**EXTRACTED RECORDS**
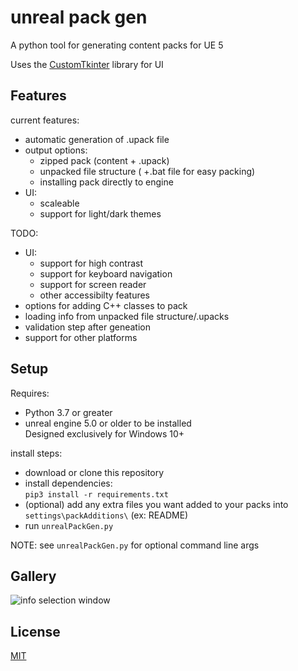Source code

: # unreal pack gen
A python tool for generating content packs for UE 5

Uses  the [CustomTkinter](https://github.com/TomSchimansky/CustomTkinter) library for UI

## Features
current features:
- automatic generation of .upack file
- output options:
  - zipped pack (content + .upack)
  - unpacked file structure ( +.bat file for easy packing)
  - installing pack directly to engine
- UI:
  - scaleable
  - support for light/dark themes  

TODO:
- UI:
  - support for high contrast
  - support for keyboard navigation
  - support for screen reader
  - other accessibilty features
- options for adding C++ classes to pack
- loading info from unpacked file structure/.upacks
- validation step after geneation
- support for other platforms  

## Setup
Requires:
- Python 3.7 or greater
- unreal engine 5.0 or older to be installed  
Designed exclusively for Windows 10+

install steps:
- download or clone this repository
- install dependencies:  
  ```pip3 install -r requirements.txt```
- (optional) add any extra files you want added to your packs into ```settings\packAdditions\``` (ex: README)
- run ```unrealPackGen.py```  

NOTE: see ```unrealPackGen.py``` for optional command line args  

## Gallery
![info selection window](docsImages/infoSelectWindow.png)

## License
[MIT](./LICENSE)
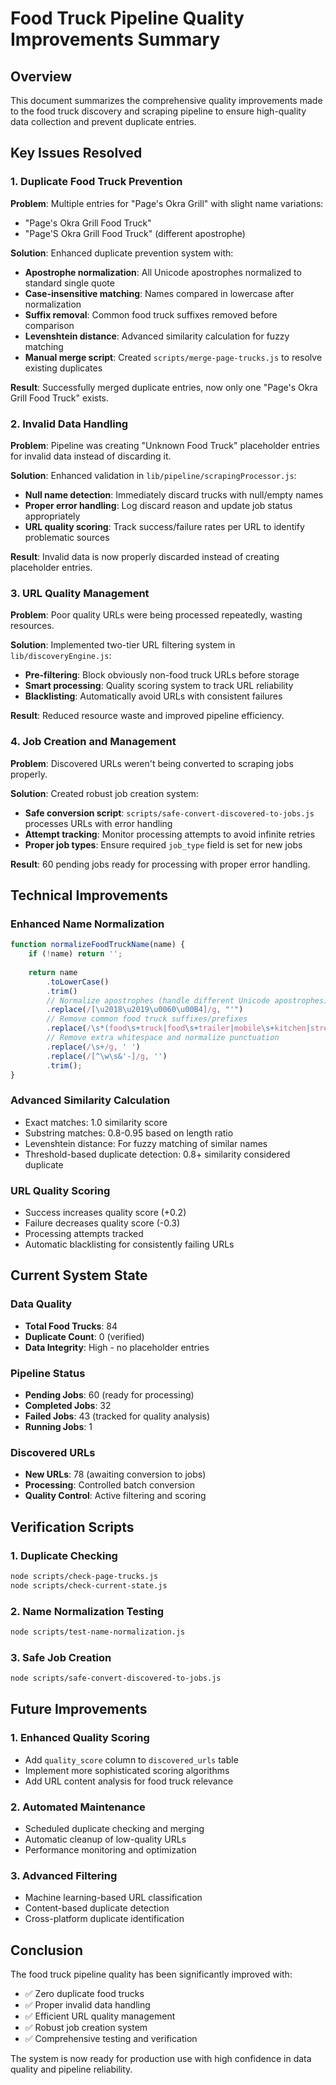 # Food Truck Pipeline Quality Improvements Summary

## Overview
This document summarizes the comprehensive quality improvements made to the food truck discovery and scraping pipeline to ensure high-quality data collection and prevent duplicate entries.

## Key Issues Resolved

### 1. Duplicate Food Truck Prevention
**Problem**: Multiple entries for "Page's Okra Grill" with slight name variations:
- "Page's Okra Grill Food Truck" 
- "Page'S Okra Grill Food Truck" (different apostrophe)

**Solution**: Enhanced duplicate prevention system with:
- **Apostrophe normalization**: All Unicode apostrophes normalized to standard single quote
- **Case-insensitive matching**: Names compared in lowercase after normalization
- **Suffix removal**: Common food truck suffixes removed before comparison
- **Levenshtein distance**: Advanced similarity calculation for fuzzy matching
- **Manual merge script**: Created `scripts/merge-page-trucks.js` to resolve existing duplicates

**Result**: Successfully merged duplicate entries, now only one "Page's Okra Grill Food Truck" exists.

### 2. Invalid Data Handling
**Problem**: Pipeline was creating "Unknown Food Truck" placeholder entries for invalid data instead of discarding it.

**Solution**: Enhanced validation in `lib/pipeline/scrapingProcessor.js`:
- **Null name detection**: Immediately discard trucks with null/empty names
- **Proper error handling**: Log discard reason and update job status appropriately
- **URL quality scoring**: Track success/failure rates per URL to identify problematic sources

**Result**: Invalid data is now properly discarded instead of creating placeholder entries.

### 3. URL Quality Management
**Problem**: Poor quality URLs were being processed repeatedly, wasting resources.

**Solution**: Implemented two-tier URL filtering system in `lib/discoveryEngine.js`:
- **Pre-filtering**: Block obviously non-food truck URLs before storage
- **Smart processing**: Quality scoring system to track URL reliability
- **Blacklisting**: Automatically avoid URLs with consistent failures

**Result**: Reduced resource waste and improved pipeline efficiency.

### 4. Job Creation and Management
**Problem**: Discovered URLs weren't being converted to scraping jobs properly.

**Solution**: Created robust job creation system:
- **Safe conversion script**: `scripts/safe-convert-discovered-to-jobs.js` processes URLs with error handling
- **Attempt tracking**: Monitor processing attempts to avoid infinite retries
- **Proper job types**: Ensure required `job_type` field is set for new jobs

**Result**: 60 pending jobs ready for processing with proper error handling.

## Technical Improvements

### Enhanced Name Normalization
```javascript
function normalizeFoodTruckName(name) {
    if (!name) return '';
    
    return name
        .toLowerCase()
        .trim()
        // Normalize apostrophes (handle different Unicode apostrophes)
        .replace(/[\u2018\u2019\u0060\u00B4]/g, "'")
        // Remove common food truck suffixes/prefixes
        .replace(/\s*(food\s+truck|food\s+trailer|mobile\s+kitchen|street\s+food|food\s+cart)\s*/gi, '')
        // Remove extra whitespace and normalize punctuation
        .replace(/\s+/g, ' ')
        .replace(/[^\w\s&'-]/g, '')
        .trim();
}
```

### Advanced Similarity Calculation
- Exact matches: 1.0 similarity score
- Substring matches: 0.8-0.95 based on length ratio
- Levenshtein distance: For fuzzy matching of similar names
- Threshold-based duplicate detection: 0.8+ similarity considered duplicate

### URL Quality Scoring
- Success increases quality score (+0.2)
- Failure decreases quality score (-0.3)
- Processing attempts tracked
- Automatic blacklisting for consistently failing URLs

## Current System State

### Data Quality
- **Total Food Trucks**: 84
- **Duplicate Count**: 0 (verified)
- **Data Integrity**: High - no placeholder entries

### Pipeline Status
- **Pending Jobs**: 60 (ready for processing)
- **Completed Jobs**: 32
- **Failed Jobs**: 43 (tracked for quality analysis)
- **Running Jobs**: 1

### Discovered URLs
- **New URLs**: 78 (awaiting conversion to jobs)
- **Processing**: Controlled batch conversion
- **Quality Control**: Active filtering and scoring

## Verification Scripts

### 1. Duplicate Checking
```bash
node scripts/check-page-trucks.js
node scripts/check-current-state.js
```

### 2. Name Normalization Testing
```bash
node scripts/test-name-normalization.js
```

### 3. Safe Job Creation
```bash
node scripts/safe-convert-discovered-to-jobs.js
```

## Future Improvements

### 1. Enhanced Quality Scoring
- Add `quality_score` column to `discovered_urls` table
- Implement more sophisticated scoring algorithms
- Add URL content analysis for food truck relevance

### 2. Automated Maintenance
- Scheduled duplicate checking and merging
- Automatic cleanup of low-quality URLs
- Performance monitoring and optimization

### 3. Advanced Filtering
- Machine learning-based URL classification
- Content-based duplicate detection
- Cross-platform duplicate identification

## Conclusion

The food truck pipeline quality has been significantly improved with:
- ✅ Zero duplicate food trucks
- ✅ Proper invalid data handling
- ✅ Efficient URL quality management
- ✅ Robust job creation system
- ✅ Comprehensive testing and verification

The system is now ready for production use with high confidence in data quality and pipeline reliability.
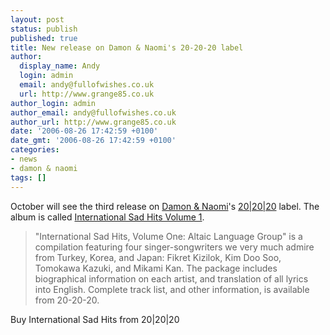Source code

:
 ```yaml
---
layout: post
status: publish
published: true
title: New release on Damon & Naomi's 20-20-20 label
author:
  display_name: Andy
  login: admin
  email: andy@fullofwishes.co.uk
  url: http://www.grange85.co.uk
author_login: admin
author_email: andy@fullofwishes.co.uk
author_url: http://www.grange85.co.uk
date: '2006-08-26 17:42:59 +0100'
date_gmt: '2006-08-26 17:42:59 +0100'
categories:
- news
- damon & naomi
tags: []
---
```

<p>October will see the third release on <a href="http://www.damonandnaomi.com">Damon & Naomi</a>'s <a href="http://www.20-20-20.com">20|20|20</a> label. The album is called <a href="http://web.archive.org/web/20070108185432/http://www.20-20-20.com:80/catalogue/altaic.html">International Sad Hits Volume 1</a>.</p>
<blockquote><p>"International Sad Hits, Volume One: Altaic Language Group" is a compilation featuring four singer-songwriters we very much admire from Turkey, Korea, and Japan: Fikret Kizilok, Kim Doo Soo, Tomokawa Kazuki, and Mikami Kan. The package includes biographical information on each artist, and translation of all lyrics into English. Complete track list, and other information, is available from 20-20-20.</p></blockquote>
<p><span class="removed_link" title="http://www.damonandnaomi.com/merchandise/merch.html">Buy International Sad Hits from 20|20|20</span></p>
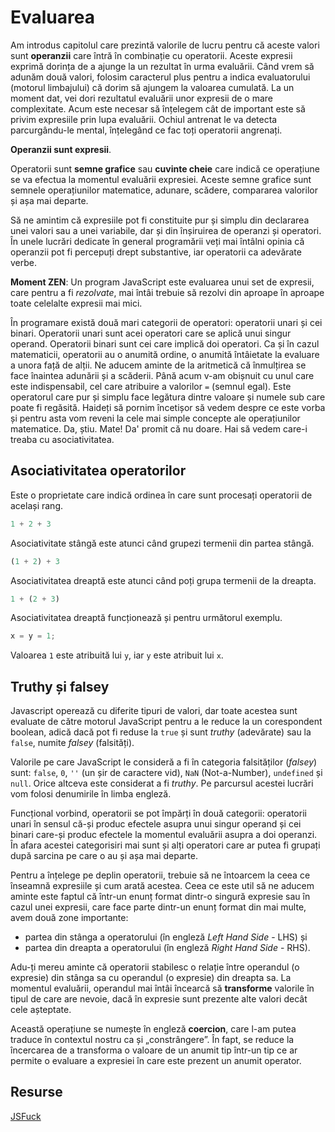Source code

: # Evaluarea

Am introdus capitolul care prezintă valorile de lucru pentru că aceste valori sunt **operanzii** care întră în combinație cu operatorii. Aceste expresii exprimă dorința de a ajunge la un rezultat în urma evaluării. Când vrem să adunăm două valori, folosim caracterul plus pentru a indica evaluatorului (motorul limbajului) că dorim să ajungem la valoarea cumulată.
La un moment dat, vei dori rezultatul evaluării unor expresii de o mare complexitate. Acum este necesar să înțelegem cât de important este să privim expresiile prin lupa evaluării. Ochiul antrenat le va detecta parcurgându-le mental, înțelegând ce fac toți operatorii angrenați.

**Operanzii sunt expresii**.

Operatorii sunt **semne grafice** sau **cuvinte cheie** care indică ce operațiune se va efectua la momentul evaluării expresiei. Aceste semne grafice sunt semnele operațiunilor matematice, adunare, scădere, compararea valorilor și așa mai departe.

Să ne amintim că expresiile pot fi constituite pur și simplu din declararea unei valori sau a unei variabile, dar și din înșiruirea de operanzi și operatori. În unele lucrări dedicate în general programării veți mai întâlni opinia că operanzii pot fi percepuți drept substantive, iar operatorii ca adevărate verbe.

**Moment ZEN**: Un program JavaScript este evaluarea unui set de expresii, care pentru a fi *rezolvate*, mai întâi trebuie să rezolvi din aproape în aproape toate celelalte expresii mai mici.

În programare există două mari categorii de operatori: operatorii unari și cei binari. Operatorii unari sunt acei operatori care se aplică unui singur operand. Operatorii binari sunt cei care implică doi operatori. Ca și în cazul matematicii, operatorii au o anumită ordine, o anumită întâietate la evaluare a unora față de alții. Ne aducem aminte de la aritmetică că înmulțirea se face înaintea adunării și a scăderii.
Până acum v-am obișnuit cu unul care este indispensabil, cel care atribuire a valorilor `=` (semnul egal). Este operatorul care pur și simplu face legătura dintre valoare și numele sub care poate fi regăsită. Haideți să pornim încetișor să vedem despre ce este vorba și pentru asta vom reveni la cele mai simple concepte ale operațiunilor matematice. Da, știu. Mate! Da' promit că nu doare. Hai să vedem care-i treaba cu asociativitatea.

## Asociativitatea operatorilor

Este o proprietate care indică ordinea în care sunt procesați operatorii de același rang.

```javascript
1 + 2 + 3
```

Asociativitate stângă este atunci când grupezi termenii din partea stângă.

```javascript
(1 + 2) + 3
```

Asociativitatea dreaptă este atunci când poți grupa termenii de la dreapta.

```javascript
1 + (2 + 3)
```

Asociativitatea dreaptă funcționează și pentru următorul exemplu.

```javascript
x = y = 1;
```

Valoarea `1` este atribuită lui `y`, iar `y` este atribuit lui `x`.

## Truthy și falsey

Javascript operează cu diferite tipuri de valori, dar toate acestea sunt evaluate de către motorul JavaScript pentru a le reduce la un corespondent boolean, adică dacă pot fi reduse la `true` și sunt *truthy* (adevărate) sau la `false`, numite *falsey* (falsități).

Valorile pe care JavaScript le consideră a fi în categoria falsităților (*falsey*) sunt: `false`, `0`, `''` (un șir de caractere vid), `NaN` (Not-a-Number), `undefined` și `null`. Orice altceva este considerat a fi *truthy*. Pe parcursul acestei lucrări vom folosi denumirile în limba engleză.

Funcțional vorbind, operatorii se pot împărți în două categorii: operatorii unari în sensul că-și produc efectele asupra unui singur operand și cei binari care-și produc efectele la momentul evaluării asupra a doi operanzi. În afara acestei categorisiri mai sunt și alți operatori care ar putea fi grupați după sarcina pe care o au și așa mai departe.

Pentru a înțelege pe deplin operatorii, trebuie să ne întoarcem la ceea ce înseamnă expresiile și cum arată acestea. Ceea ce este util să ne aducem aminte este faptul că într-un enunț format dintr-o singură expresie sau în cazul unei expresii, care face parte dintr-un enunț format din mai multe, avem două zone importante:

-   partea din stânga a operatorului (în engleză *Left Hand Side* - LHS) și
-   partea din dreapta a operatorului (în engleză *Right Hand Side* - RHS).

Adu-ți mereu aminte că operatorii stabilesc o relație între operandul (o expresie) din stânga sa cu operandul (o expresie) din dreapta sa. La momentul evaluării, operandul mai întâi încearcă să **transforme** valorile în tipul de care are nevoie, dacă în expresie sunt prezente alte valori decât cele așteptate.

Această operațiune se numește în engleză **coercion**, care l-am putea traduce în contextul nostru ca și „constrângere”. În fapt, se reduce la încercarea de a transforma o valoare de un anumit tip într-un tip ce ar permite o evaluare a expresiei în care este prezent un anumit operator.

## Resurse

[JSFuck](http://www.jsfuck.com/)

**WORK INSTRUCTIONS**
Take the lines above from the one containing "## Overview" to the one containing "### 1. Duplicate Food Truck Prevention" and retype them exactly, both ends included, with nothing added.

**YOUR RESPONSE**
## Overview
This document summarizes the comprehensive quality improvements made to the food truck discovery and scraping pipeline to ensure high-quality data collection and prevent duplicate entries.

## Key Issues Resolved

### 1. Duplicate Food Truck Prevention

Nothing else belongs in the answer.